The National Bureau of Statistics reported Tuesday that 8.71 trillion yuan ($1.26 trillion) worth of homes were sold during the January-November period, a 39% jump from a year earlier. However, November's sales rose 16% on the year to 910 billion yuan, a marked slowdown from the 38% increase realized in October.
Real estate sales in terms of floor space rose 24.3% during the first 11 months of the year. The figure shrank 2.5 percentage points compared with January-October, marking the lowest level this year.

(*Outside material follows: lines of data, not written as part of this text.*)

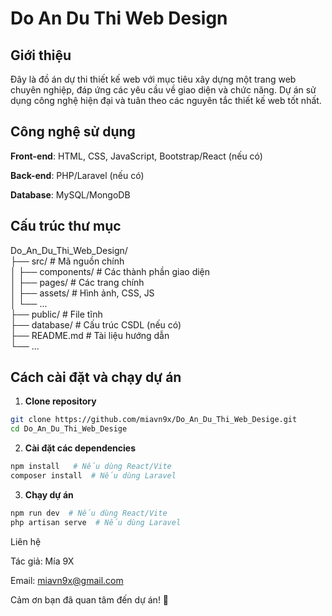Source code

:# Do An Du Thi Web Design

## Giới thiệu

Đây là đồ án dự thi thiết kế web với mục tiêu xây dựng một trang web chuyên nghiệp, đáp ứng các yêu cầu về giao diện và chức năng. Dự án sử dụng công nghệ hiện đại và tuân theo các nguyên tắc thiết kế web tốt nhất.

## Công nghệ sử dụng

**Front-end**: HTML, CSS, JavaScript, Bootstrap/React (nếu có)

**Back-end**: PHP/Laravel (nếu có)

**Database**: MySQL/MongoDB

## Cấu trúc thư mục

Do_An_Du_Thi_Web_Design/ <br>
├── src/                # Mã nguồn chính <br>
│   ├── components/     # Các thành phần giao diện <br>
│   ├── pages/          # Các trang chính <br>
│   ├── assets/         # Hình ảnh, CSS, JS <br>
│   └── ... <br>
├── public/             # File tĩnh <br>
├── database/           # Cấu trúc CSDL (nếu có) <br>
├── README.md           # Tài liệu hướng dẫn <br>
└── ... <br>

## Cách cài đặt và chạy dự án

1. **Clone repository**
```bash
git clone https://github.com/miavn9x/Do_An_Du_Thi_Web_Desige.git
cd Do_An_Du_Thi_Web_Desige
```
2. **Cài đặt các dependencies**
```bash
npm install   # Nếu dùng React/Vite
composer install  # Nếu dùng Laravel
```
3. **Chạy dự án**
```bash
npm run dev  # Nếu dùng React/Vite
php artisan serve  # Nếu dùng Laravel
```

Liên hệ

Tác giả: Mía 9X

Email: miavn9x@gmail.com

Cảm ơn bạn đã quan tâm đến dự án! 🚀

Major cities in China enacted new rules to curb soaring housing prices around the National Day holiday on Oct. 1. During that month, Shenzhen and Chengdu saw prices for new homes drop from September. For other leading cities such as Beijing, Shanghai and Tianjin, gains in those prices slackened significantly.
The slowing sales are starting to affect homebuilders. Investments in real estate development rose 6.5% on the year between January and November, a decrease from 6.6% in January-October.
The red hot real estate market is a key reason why China was able to maintain relatively steady economic conditions. That sector made up for the industrial base, which is undergoing supply-side reforms aimed at shedding excess capacity, as well as weak consumer spending. But real estate sales may head into negative territory next year, according to Hong Kong-based Macquarie Capital.